Early CD4+ T cell reconstitution predicted non-relapsing mortality and overall survival (OS) in pediatric patients who received an allogeneic hematopoietic stem cell transplant (HCT) and developed acute graft-versus-host disease (GVHD), according to our research published recently in the journal Blood.

The findings suggest that patients with inadequate CD4+ immune reconstitution who develop acute GVHD may benefit from individualized treatment strategies, such as prolonged prophylaxis or more aggressive therapy, to improve their odds of survival.

In our dual center analysis, we retrospectively studied outcomes for 591 patients who received an allogeneic HCT at MSK Kids (315 patients), or the Wilhelmina Children’s Hospital or the Princess Máxima Center for Pediatric Oncology (UMC/PMC) in Utrecht, the Netherlands (276 patients). We examined non-relapse mortality and OS and stratified results by whether CD4+ T cell reconstitution achieved or did not achieve a threshold level of 50 cells/uL within 100 days after HCT or before the onset of acute GVHD. (1)

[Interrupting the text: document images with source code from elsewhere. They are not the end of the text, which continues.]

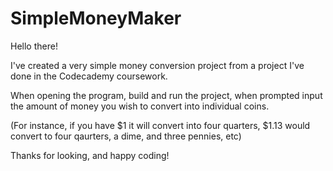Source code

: # SimpleMoneyMaker
Hello there!

I've created a very simple money conversion project from a project I've done in the Codecademy coursework. 

When opening the program, build and run the project, when prompted input the amount of money you wish to convert into individual coins. 

(For instance, if you have $1 it will convert into four quarters, $1.13 would convert to four qaurters, a dime, and three pennies, etc)

Thanks for looking, and happy coding!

For patients with severe acute GVHD (grades III-IV) with or without threshold CD4+ T cell reconstitution within 100 days after HCT, non-relapse mortality was 5 percent versus 67 percent (p = 0.02) at MSK Kids and 30 percent versus 80 percent (p = 0.02) at UMC/PMC. In both cohorts, OS was inferior for patients with inadequate versus adequate CD4+ T cell reconstitution before the onset of acute GVHD: 33 percent versus 75 percent (p = 0.12) at MSK Kids and 20 percent versus 61 percent (p = 0.04) at UMC/PMC. (1)

Thus, early CD4+ T cell reconstitution is a simple, robust marker predictive of outcomes after HCT. These results were striking, given that they were similar for two independent centers using distinct transplantation strategies: UMC/PMC exclusively performed T replete HCT, and MSK Kids performed both T replete and ex vivo T cell depleted HCT.

Survival for children with malignant and non-malignant blood disorders, including cancer, has increased over time. For example, the five-year survival rate is now about 90 percent for children with acute lymphocytic leukemia (ALL) and about 65 to 75 percent for children with acute myelogenous leukemia (AML). (2) Still, treatment by experts at a high-volume center pioneering translational research confers significant benefits.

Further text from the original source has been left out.